» **WORK TO COMPLETE**
Only the stretch below from the line holding "verbosely, or a" through the line holding "# Blocklist IP" should be restated, word for word and with both ends included; pictures stay out.

Pictures paired with source code
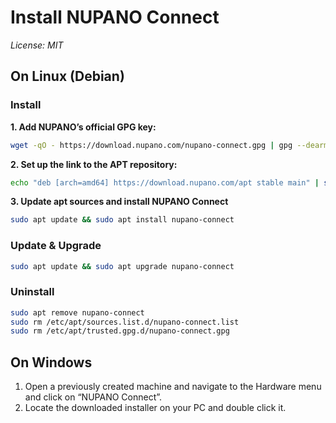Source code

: # Install NUPANO Connect 
*License: MIT*

## On Linux (Debian)

### Install
**1. Add NUPANO’s official GPG key:**
```sh
wget -qO - https://download.nupano.com/nupano-connect.gpg | gpg --dearmor | sudo tee /etc/apt/trusted.gpg.d/nupano-connect.gpg > /dev/null
```

**2. Set up the link to the APT repository:**
```sh
echo "deb [arch=amd64] https://download.nupano.com/apt stable main" | sudo tee /etc/apt/sources.list.d/nupano-connect.list
```


**3. Update apt sources and install NUPANO Connect**
```sh
sudo apt update && sudo apt install nupano-connect
```


### Update & Upgrade
```sh
sudo apt update && sudo apt upgrade nupano-connect
```

### Uninstall
```sh
sudo apt remove nupano-connect
sudo rm /etc/apt/sources.list.d/nupano-connect.list
sudo rm /etc/apt/trusted.gpg.d/nupano-connect.gpg
```

## On Windows
1. Open a previously created machine and navigate to the Hardware menu and click on “NUPANO Connect”.
2. Locate the downloaded installer on your PC and double click it.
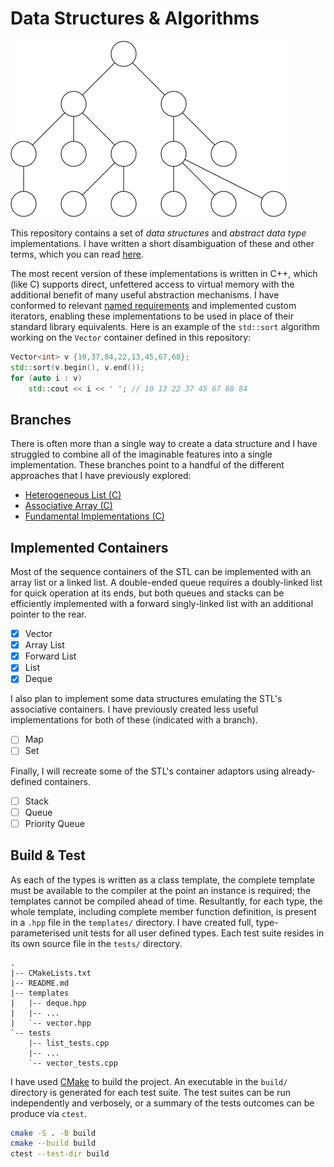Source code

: # Data Structures & Algorithms

![](./resources/general_tree.svg)

This repository contains a set of _data structures_ and _abstract data
type_ implementations. I have written a short disambiguation of these
and other terms, which you can read
[here](https://docs.afneville.com/cs/dsa/introduction.html).

The most recent version of these implementations is written in C++,
which (like C) supports direct, unfettered access to virtual memory with
the additional benefit of many useful abstraction mechanisms. I have
conformed to relevant
[named requirements](https://en.cppreference.com/w/cpp/named_req) and
implemented custom iterators, enabling these implementations to be used
in place of their standard library equivalents. Here is an example of
the `std::sort` algorithm working on the `Vector` container defined in
this repository:

```cpp
Vector<int> v {10,37,84,22,13,45,67,68};
std::sort(v.begin(), v.end());
for (auto i : v)
    std::cout << i << ' '; // 10 13 22 37 45 67 68 84
```

## Branches

There is often more than a single way to create a data structure and I
have struggled to combine all of the imaginable features into a single
implementation. These branches point to a handful of the different
approaches that I have previously explored:

- [Heterogeneous List (C)](https://github.com/afneville/DSA/tree/heterogeneous_list)
- [Associative Array (C)](https://github.com/afneville/DSA/tree/associative_array)
- [Fundamental Implementations (C)](https://github.com/afneville/DSA/tree/fundamental_data_structures)

## Implemented Containers

Most of the sequence containers of the STL can be implemented with an
array list or a linked list. A double-ended queue requires a
doubly-linked list for quick operation at its ends, but both queues and
stacks can be efficiently implemented with a forward singly-linked list
with an additional pointer to the rear.

- [x] Vector
- [x] Array List
- [x] Forward List
- [x] List
- [x] Deque

I also plan to implement some data structures emulating the STL's
associative containers. I have previously created less useful
implementations for both of these (indicated with a branch).

- [ ] Map
- [ ] Set

Finally, I will recreate some of the STL's container adaptors using
already-defined containers.

- [ ] Stack
- [ ] Queue
- [ ] Priority Queue

## Build & Test

As each of the types is written as a class template, the complete
template must be available to the compiler at the point an instance is
required; the templates cannot be compiled ahead of time. Resultantly,
for each type, the whole template, including complete member function
definition, is present in a `.hpp` file in the `templates/` directory. I
have created full, type-parameterised unit tests for all user defined
types. Each test suite resides in its own source file in the `tests/`
directory.

```text
.
|-- CMakeLists.txt
|-- README.md
|-- templates
|   |-- deque.hpp
|   |-- ...
|   `-- vector.hpp
`-- tests
    |-- list_tests.cpp
    |-- ...
    `-- vector_tests.cpp
```

I have used [CMake](https://docs.afneville.com/dev/unix/cmake.html) to
build the project. An executable in the `build/` directory is generated
for each test suite. The test suites can be run independently and
verbosely, or a summary of the tests outcomes can be produce via
`ctest`.

```sh
cmake -S . -B build
cmake --build build
ctest --test-dir build
```
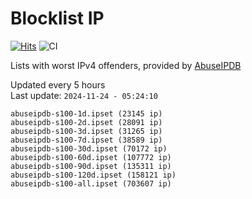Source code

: # Blocklist IP

[![Hits](https://hits.seeyoufarm.com/api/count/incr/badge.svg?url=https%3A%2F%2Fgithub.com%2Fborestad%2Fblocklist-ip%2F&count_bg=%2379C83D&title_bg=%23555555&icon=&icon_color=%23E7E7E7&title=hits&edge_flat=false)](https://hits.seeyoufarm.com)  ![CI](https://img.shields.io/github/workflow/status/borestad/blocklist-ip/CI?style=flat-square)

Lists with worst IPv4 offenders, provided by [AbuseIPDB](https://www.abuseipdb.com/)

<!-- FOOTER-PLACEHOLDER -->
Updated every 5 hours<br>
Last update: `2024-11-24 - 05:24:10`
```
abuseipdb-s100-1d.ipset (23145 ip)
abuseipdb-s100-2d.ipset (28091 ip)
abuseipdb-s100-3d.ipset (31265 ip)
abuseipdb-s100-7d.ipset (38589 ip)
abuseipdb-s100-30d.ipset (70172 ip)
abuseipdb-s100-60d.ipset (107772 ip)
abuseipdb-s100-90d.ipset (135311 ip)
abuseipdb-s100-120d.ipset (158121 ip)
abuseipdb-s100-all.ipset (703607 ip)
```
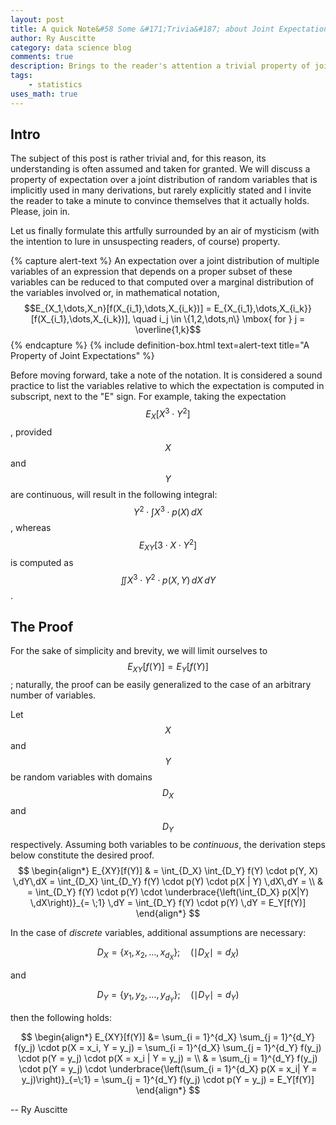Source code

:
 ```yaml
---
layout: post
title: A quick Note&#58 Some &#171;Trivia&#187; about Joint Expectations
author: Ry Auscitte
category: data science blog
comments: true
description: Brings to the reader's attention a trivial property of joint expectations that many people use without giving it too much thought.
tags:
    - statistics
uses_math: true
---
```


## Intro

The subject of this post is rather trivial and, for this reason, its understanding is often assumed and taken for granted. We will discuss a property of expectation over a joint distribution of random variables that is implicitly used in many derivations, but rarely explicitly stated and I invite the reader to take a minute to convince themselves that it actually holds. Please, join in. 

Let us finally formulate this artfully surrounded by an air of mysticism (with the intention to lure in unsuspecting readers, of course) property.

{% capture alert-text %}
An expectation over a joint distribution of multiple variables of an expression that depends on a proper subset of these variables  can be reduced to that computed over a marginal distribution of the variables involved or, in mathematical notation, 
$$E_{X_1,\dots,X_n}[f(X_{i_1},\dots,X_{i_k})] = E_{X_{i_1},\dots,X_{i_k}}[f(X_{i_1},\dots,X_{i_k})], \quad i_j \in \{1,2,\dots,n\} \mbox{  for } j = \overline{1,k}$$
{% endcapture %}
{% include definition-box.html text=alert-text title="A Property of Joint Expectations" %} 

Before moving forward, take a note of the notation. It is considered a sound practice to list the variables relative to which the expectation is computed in subscript, next to the "E" sign. For example, taking the expectation $$E_{X}[X^3 \cdot Y^2]$$, provided $$X$$ and $$Y$$ are continuous, will result in the following integral: $$Y^2 \cdot \int X^3 \cdot p(X)\,dX$$ , whereas $$E_{XY}[3\cdot X \cdot Y^2]$$ is computed as $$\iint X^3 \cdot Y^2 \cdot p(X, Y) \,dX \,dY$$.

## The Proof

For the sake of simplicity and brevity, we will limit ourselves to $$E_{XY}[f(Y)] = E_{Y}[f(Y)]$$; naturally, the proof can be easily generalized to the case of an arbitrary number of variables. 

Let $$X$$ and $$Y$$ be random variables with domains $$D_X$$ and $$D_Y$$ respectively. Assuming both variables to be _continuous_, the derivation steps below constitute the desired proof.
$$
\begin{align*}
	E_{XY}[f(Y)] & = \int_{D_X} \int_{D_Y} f(Y) \cdot p(Y, X) \,dY\,dX = \int_{D_X} \int_{D_Y} f(Y) \cdot p(Y) \cdot p(X | Y) \,dX\,dY = \\ 
	& = \int_{D_Y} f(Y) \cdot p(Y) \cdot \underbrace{\left(\int_{D_X} p(X|Y) \,dX\right)}_{= \;1} \,dY = \int_{D_Y} f(Y) \cdot p(Y) \,dY = E_Y[f(Y)]
\end{align*}
$$

In the case of _discrete_ variables, additional assumptions are necessary: 

$$D_X = \{x_1, x_2, \dots, x_{d_X}\};\quad \left(\mid D_X\mid  = d_X\right)$$ 

and

$$D_Y = \{y_1, y_2, \dots, y_{d_Y}\};\quad (\mid D_Y\mid  = d_Y)$$

then the following holds:

$$
\begin{align*}
	E_{XY}[f(Y)] &= \sum_{i = 1}^{d_X} \sum_{j = 1}^{d_Y} f(y_j) \cdot p(X = x_i, Y = y_j) = \sum_{i = 1}^{d_X} \sum_{j = 1}^{d_Y} f(y_j) \cdot p(Y = y_j) \cdot p(X = x_i | Y = y_j) = \\
	& = \sum_{j = 1}^{d_Y} f(y_j) \cdot p(Y = y_j) \cdot \underbrace{\left(\sum_{i = 1}^{d_X}  p(X = x_i| Y = y_j)\right)}_{=\;1} = \sum_{j = 1}^{d_Y} f(y_j) \cdot p(Y = y_j) = E_Y[f(Y)]
\end{align*}
$$

-- Ry Auscitte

» **SOLUTION FOR THIS EXERCISE**
verbosely, or a summary of the tests outcomes can be produce via
`ctest`.

```sh
cmake -S . -B build
cmake --build build
ctest --test-dir build
```
Source code

: # Blocklist IP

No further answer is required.